EXERCISE PROMPT
Would you restate the full listing word for word and omit its pictures?

EXERCISE INPUTS
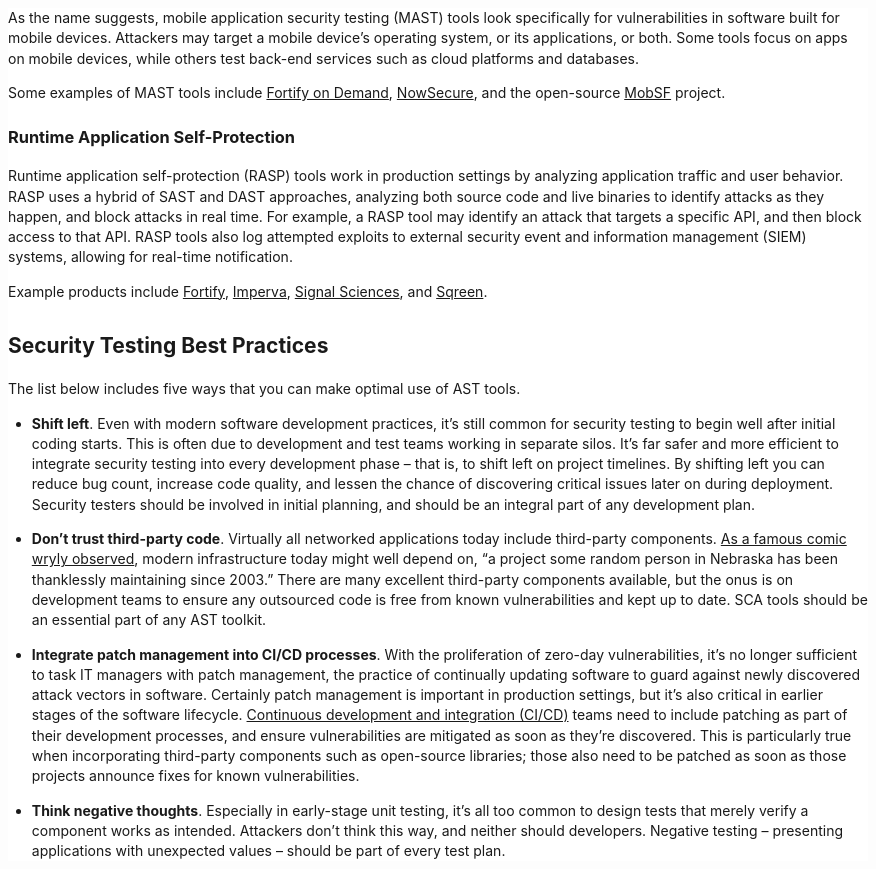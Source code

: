 As the name suggests, mobile application security testing (MAST) tools look specifically for vulnerabilities in software built for mobile devices. Attackers may target a mobile device’s operating system, or its applications, or both. Some tools focus on apps on mobile devices, while others test back-end services such as cloud platforms and databases.

Some examples of MAST tools include [Fortify on Demand](https://www.microfocus.com/en-us/cyberres/application-security/fortify-on-demand), [NowSecure](https://www.nowsecure.com/products/nowsecure-platform/), and the open-source [MobSF](https://github.com/MobSF/Mobile-Security-Framework-MobSF) project.

### Runtime Application Self-Protection

Runtime application self-protection (RASP) tools work in production settings by analyzing application traffic and user behavior. RASP uses a hybrid of SAST and DAST approaches, analyzing both source code and live binaries to identify attacks as they happen, and block attacks in real time. For example, a RASP tool may identify an attack that targets a specific API, and then block access to that API. RASP tools also log attempted exploits to external security event and information management (SIEM) systems, allowing for real-time notification.

Example products include [Fortify](https://www.microfocus.com/en-us/cyberres/application-security), [Imperva](https://www.imperva.com/products/runtime-application-self-protection-rasp/), [Signal Sciences](https://www.signalsciences.com/products/rasp-runtime-application-self-protection/), and [Sqreen](https://docs.sqreen.com/compatibility/rasp-compatibility-matrix/).

## Security Testing Best Practices

The list below includes five ways that you can make optimal use of AST tools.

- **Shift left**. Even with modern software development practices, it’s still common for security testing to begin well after initial coding starts. This is often due to development and test teams working in separate silos. It’s far safer and more efficient to integrate security testing into every development phase – that is, to shift left on project timelines. By shifting left you can reduce bug count, increase code quality, and lessen the chance of discovering critical issues later on during deployment. Security testers should be involved in initial planning, and should be an integral part of any development plan.

- **Don’t trust third-party code**. Virtually all networked applications today include third-party components. [As a famous comic wryly observed](https://xkcd.com/2347/), modern infrastructure today might well depend on, “a project some random person in Nebraska has been thanklessly maintaining since 2003.” There are many excellent third-party components available, but the onus is on development teams to ensure any outsourced code is free from known vulnerabilities and kept up to date. SCA tools should be an essential part of any AST toolkit.

- **Integrate patch management into CI/CD processes**. With the proliferation of zero-day vulnerabilities, it’s no longer sufficient to task IT managers with patch management, the practice of continually updating software to guard against newly discovered attack vectors in software. Certainly patch management is important in production settings, but it’s also critical in earlier stages of the software lifecycle. [Continuous development and integration (CI/CD)](/docs/guides/introduction-ci-cd/) teams need to include patching as part of their development processes, and ensure vulnerabilities are mitigated as soon as they’re discovered. This is particularly true when incorporating third-party components such as open-source libraries; those also need to be patched as soon as those projects announce fixes for known vulnerabilities.

- **Think negative thoughts**. Especially in early-stage unit testing, it’s all too common to design tests that merely verify a component works as intended. Attackers don’t think this way, and neither should developers. Negative testing – presenting applications with unexpected values – should be part of every test plan.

RESPONSE TO THE EXERCISE
Source code

: As the name suggests, mobile application security testing (MAST) tools look specifically for vulnerabilities in software built for mobile devices. Attackers may target a mobile device’s operating system, or its applications, or both. Some tools focus on apps on mobile devices, while others test back-end services such as cloud platforms and databases.

Some examples of MAST tools include [Fortify on Demand](https://www.microfocus.com/en-us/cyberres/application-security/fortify-on-demand), [NowSecure](https://www.nowsecure.com/products/nowsecure-platform/), and the open-source [MobSF](https://github.com/MobSF/Mobile-Security-Framework-MobSF) project.

### Runtime Application Self-Protection

Runtime application self-protection (RASP) tools work in production settings by analyzing application traffic and user behavior. RASP uses a hybrid of SAST and DAST approaches, analyzing both source code and live binaries to identify attacks as they happen, and block attacks in real time. For example, a RASP tool may identify an attack that targets a specific API, and then block access to that API. RASP tools also log attempted exploits to external security event and information management (SIEM) systems, allowing for real-time notification.

Example products include [Fortify](https://www.microfocus.com/en-us/cyberres/application-security), [Imperva](https://www.imperva.com/products/runtime-application-self-protection-rasp/), [Signal Sciences](https://www.signalsciences.com/products/rasp-runtime-application-self-protection/), and [Sqreen](https://docs.sqreen.com/compatibility/rasp-compatibility-matrix/).

## Security Testing Best Practices

The list below includes five ways that you can make optimal use of AST tools.

- **Shift left**. Even with modern software development practices, it’s still common for security testing to begin well after initial coding starts. This is often due to development and test teams working in separate silos. It’s far safer and more efficient to integrate security testing into every development phase – that is, to shift left on project timelines. By shifting left you can reduce bug count, increase code quality, and lessen the chance of discovering critical issues later on during deployment. Security testers should be involved in initial planning, and should be an integral part of any development plan.

- **Don’t trust third-party code**. Virtually all networked applications today include third-party components. [As a famous comic wryly observed](https://xkcd.com/2347/), modern infrastructure today might well depend on, “a project some random person in Nebraska has been thanklessly maintaining since 2003.” There are many excellent third-party components available, but the onus is on development teams to ensure any outsourced code is free from known vulnerabilities and kept up to date. SCA tools should be an essential part of any AST toolkit.

- **Integrate patch management into CI/CD processes**. With the proliferation of zero-day vulnerabilities, it’s no longer sufficient to task IT managers with patch management, the practice of continually updating software to guard against newly discovered attack vectors in software. Certainly patch management is important in production settings, but it’s also critical in earlier stages of the software lifecycle. [Continuous development and integration (CI/CD)](/docs/guides/introduction-ci-cd/) teams need to include patching as part of their development processes, and ensure vulnerabilities are mitigated as soon as they’re discovered. This is particularly true when incorporating third-party components such as open-source libraries; those also need to be patched as soon as those projects announce fixes for known vulnerabilities.

- **Think negative thoughts**. Especially in early-stage unit testing, it’s all too common to design tests that merely verify a component works as intended. Attackers don’t think this way, and neither should developers. Negative testing – presenting applications with unexpected values – should be part of every test plan.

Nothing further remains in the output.